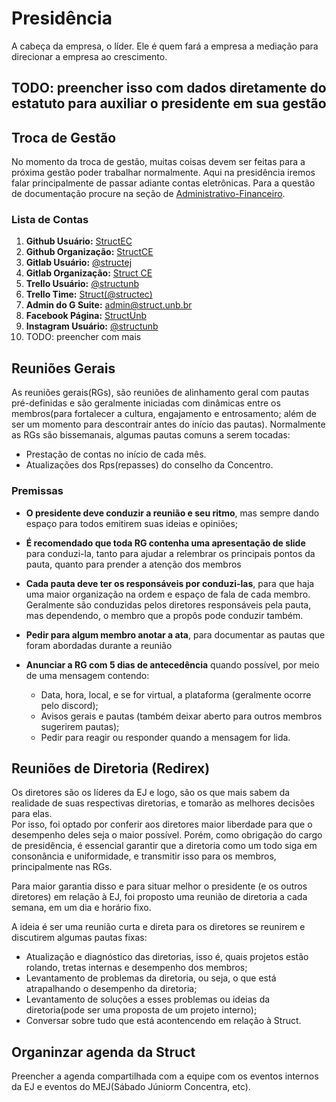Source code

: # Presidência

A cabeça da empresa, o líder. Ele é quem fará a empresa a mediação para direcionar a empresa ao crescimento.

## TODO: preencher isso com dados diretamente do estatuto para auxiliar o presidente em sua gestão

## Troca de Gestão

No momento da troca de gestão, muitas coisas devem ser feitas para a próxima gestão poder trabalhar normalmente. Aqui na presidência iremos falar principalmente de passar adiante contas eletrônicas. Para a questão de documentação procure na seção de [Administrativo-Financeiro](administrativo-financeiro.md).

### Lista de Contas

1. **Github Usuário:** [StructEC](https://github.com/StructEC)
2. **Github Organização:** [StructCE](https://github.com/StructCE)
3. **Gitlab Usuário:** [@structej](https://gitlab.com/structej)
4. **Gitlab Organização:** [Struct CE](https://gitlab.com/struct-ce)
5. **Trello Usuário:** [@structunb](https://trello.com/structunb)
6. **Trello Time:** [Struct\(@structec\)](https://trello.com/structec)
7. **Admin do G Suite:** admin@struct.unb.br
8. **Facebook Página:** [StructUnb](https://www.facebook.com/StructUnB/)
9. **Instagram Usuário:** [@structunb](https://www.instagram.com/structunb/)
10. TODO: preencher com mais

## Reuniões Gerais

As reuniões gerais(RGs), são reuniões de alinhamento geral com pautas pré-definidas e são geralmente iniciadas com dinâmicas entre os membros(para fortalecer a cultura, engajamento e entrosamento; além de ser um momento para descontrair antes do início das pautas). Normalmente as RGs são bissemanais, algumas pautas comuns a serem tocadas:
- Prestação de contas no início de cada mês.
- Atualizações dos Rps(repasses) do conselho da Concentro.

### Premissas
- **O presidente deve conduzir a reunião e seu ritmo**, mas sempre dando espaço para todos emitirem suas ideias e opiniões;

- **É recomendado que toda RG contenha uma apresentação de slide** para conduzi-la, tanto para ajudar a relembrar os principais pontos da pauta, quanto para prender a atenção dos membros

- **Cada pauta deve ter os responsáveis por conduzi-las**, para que haja uma maior organização na ordem e espaço de fala de cada membro. Geralmente são conduzidas pelos diretores responsáveis pela pauta, mas dependendo, o membro que a propôs pode conduzir também.

- **Pedir para algum membro anotar a ata**, para documentar as pautas que foram abordadas durante a reunião

- **Anunciar a RG com 5 dias de antecedência** quando possível, por meio de uma mensagem contendo:
    - Data, hora, local, e se for virtual, a plataforma (geralmente ocorre pelo discord);
    - Avisos gerais e pautas (também deixar aberto para outros membros sugerirem pautas);
    - Pedir para reagir ou responder quando a mensagem for lida.

## Reuniões de Diretoria (Redirex)

Os diretores são os líderes da EJ e logo, são os que mais sabem da realidade de suas respectivas diretorias, e tomarão as melhores decisões para elas.  
Por isso, foi optado por conferir aos diretores maior liberdade para que o desempenho deles seja o maior possível. Porém, como obrigação do cargo de presidência, é essencial garantir que a diretoria como um todo siga em consonância e uniformidade, e transmitir isso para os membros, principalmente nas RGs.

Para maior garantia disso e para situar melhor o presidente (e os outros diretores) em relação à EJ, foi proposto uma reunião de diretoria a cada semana, em um dia e horário fixo.
  
A ideia é ser uma reunião curta e direta para os diretores se reunirem e discutirem algumas pautas fixas:
  - Atualização e diagnóstico das diretorias, isso é, quais projetos estão rolando, tretas internas e desempenho dos membros;
  - Levantamento de problemas da diretoria, ou seja, o que está atrapalhando o desempenho da diretoria;
  - Levantamento de soluções a esses problemas ou ideias da diretoria(pode ser uma proposta de um projeto interno);
  - Conversar sobre tudo que está acontencendo em relação à Struct.

## Organinzar agenda da Struct

Preencher a agenda compartilhada com a equipe com os eventos internos da EJ e eventos do MEJ(Sábado Júniorm Concentra, etc).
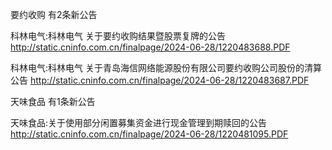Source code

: 要约收购 有2条新公告 

科林电气:科林电气 关于要约收购结果暨股票复牌的公告 http://static.cninfo.com.cn/finalpage/2024-06-28/1220483688.PDF 

科林电气:科林电气 关于青岛海信网络能源股份有限公司要约收购公司股份的清算公告 http://static.cninfo.com.cn/finalpage/2024-06-28/1220483687.PDF 

天味食品 有1条新公告 

天味食品:关于使用部分闲置募集资金进行现金管理到期赎回的公告 http://static.cninfo.com.cn/finalpage/2024-06-28/1220481095.PDF 

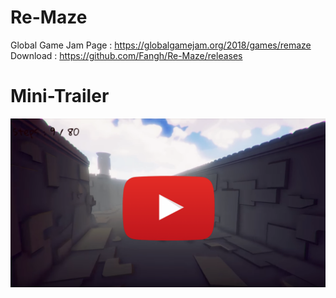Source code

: # Re-Maze
Global Game Jam Page : https://globalgamejam.org/2018/games/remaze
Download : https://github.com/Fangh/Re-Maze/releases

# Mini-Trailer

[![IMAGE ALT TEXT HERE](https://github.com/Fangh/Re-Maze/blob/master/trailerimg.png)](https://www.youtube.com/watch?v=xVjofWxkjT0)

---*---

#### PROBLEM REQUIREMENTS
Before duplicating the entries above, strip out the pictures and keep the rest exact.

#### RESPONSE
Source code

: # Presidência

A cabeça da empresa, o líder. Ele é quem fará a empresa a mediação para direcionar a empresa ao crescimento.

## TODO: preencher isso com dados diretamente do estatuto para auxiliar o presidente em sua gestão

## Troca de Gestão

No momento da troca de gestão, muitas coisas devem ser feitas para a próxima gestão poder trabalhar normalmente. Aqui na presidência iremos falar principalmente de passar adiante contas eletrônicas. Para a questão de documentação procure na seção de [Administrativo-Financeiro](administrativo-financeiro.md).

### Lista de Contas

1. **Github Usuário:** [StructEC](https://github.com/StructEC)
2. **Github Organização:** [StructCE](https://github.com/StructCE)
3. **Gitlab Usuário:** [@structej](https://gitlab.com/structej)
4. **Gitlab Organização:** [Struct CE](https://gitlab.com/struct-ce)
5. **Trello Usuário:** [@structunb](https://trello.com/structunb)
6. **Trello Time:** [Struct\(@structec\)](https://trello.com/structec)
7. **Admin do G Suite:** admin@struct.unb.br
8. **Facebook Página:** [StructUnb](https://www.facebook.com/StructUnB/)
9. **Instagram Usuário:** [@structunb](https://www.instagram.com/structunb/)
10. TODO: preencher com mais

## Reuniões Gerais

As reuniões gerais(RGs), são reuniões de alinhamento geral com pautas pré-definidas e são geralmente iniciadas com dinâmicas entre os membros(para fortalecer a cultura, engajamento e entrosamento; além de ser um momento para descontrair antes do início das pautas). Normalmente as RGs são bissemanais, algumas pautas comuns a serem tocadas:
- Prestação de contas no início de cada mês.
- Atualizações dos Rps(repasses) do conselho da Concentro.

### Premissas
- **O presidente deve conduzir a reunião e seu ritmo**, mas sempre dando espaço para todos emitirem suas ideias e opiniões;

- **É recomendado que toda RG contenha uma apresentação de slide** para conduzi-la, tanto para ajudar a relembrar os principais pontos da pauta, quanto para prender a atenção dos membros

- **Cada pauta deve ter os responsáveis por conduzi-las**, para que haja uma maior organização na ordem e espaço de fala de cada membro. Geralmente são conduzidas pelos diretores responsáveis pela pauta, mas dependendo, o membro que a propôs pode conduzir também.

- **Pedir para algum membro anotar a ata**, para documentar as pautas que foram abordadas durante a reunião

- **Anunciar a RG com 5 dias de antecedência** quando possível, por meio de uma mensagem contendo:
    - Data, hora, local, e se for virtual, a plataforma (geralmente ocorre pelo discord);
    - Avisos gerais e pautas (também deixar aberto para outros membros sugerirem pautas);
    - Pedir para reagir ou responder quando a mensagem for lida.

## Reuniões de Diretoria (Redirex)

Os diretores são os líderes da EJ e logo, são os que mais sabem da realidade de suas respectivas diretorias, e tomarão as melhores decisões para elas.  
Por isso, foi optado por conferir aos diretores maior liberdade para que o desempenho deles seja o maior possível. Porém, como obrigação do cargo de presidência, é essencial garantir que a diretoria como um todo siga em consonância e uniformidade, e transmitir isso para os membros, principalmente nas RGs.

Para maior garantia disso e para situar melhor o presidente (e os outros diretores) em relação à EJ, foi proposto uma reunião de diretoria a cada semana, em um dia e horário fixo.
  
A ideia é ser uma reunião curta e direta para os diretores se reunirem e discutirem algumas pautas fixas:
  - Atualização e diagnóstico das diretorias, isso é, quais projetos estão rolando, tretas internas e desempenho dos membros;
  - Levantamento de problemas da diretoria, ou seja, o que está atrapalhando o desempenho da diretoria;
  - Levantamento de soluções a esses problemas ou ideias da diretoria(pode ser uma proposta de um projeto interno);
  - Conversar sobre tudo que está acontencendo em relação à Struct.

## Organinzar agenda da Struct

Preencher a agenda compartilhada com a equipe com os eventos internos da EJ e eventos do MEJ(Sábado Júniorm Concentra, etc).
Source code

: 要约收购 有2条新公告 

科林电气:科林电气 关于要约收购结果暨股票复牌的公告 http://static.cninfo.com.cn/finalpage/2024-06-28/1220483688.PDF 

科林电气:科林电气 关于青岛海信网络能源股份有限公司要约收购公司股份的清算公告 http://static.cninfo.com.cn/finalpage/2024-06-28/1220483687.PDF 

天味食品 有1条新公告 

天味食品:关于使用部分闲置募集资金进行现金管理到期赎回的公告 http://static.cninfo.com.cn/finalpage/2024-06-28/1220481095.PDF 

Source code

: # Re-Maze
Global Game Jam Page : https://globalgamejam.org/2018/games/remaze
Download : https://github.com/Fangh/Re-Maze/releases

# Mini-Trailer

[![IMAGE ALT TEXT HERE](https://github.com/Fangh/Re-Maze/blob/master/trailerimg.png)](https://www.youtube.com/watch?v=xVjofWxkjT0)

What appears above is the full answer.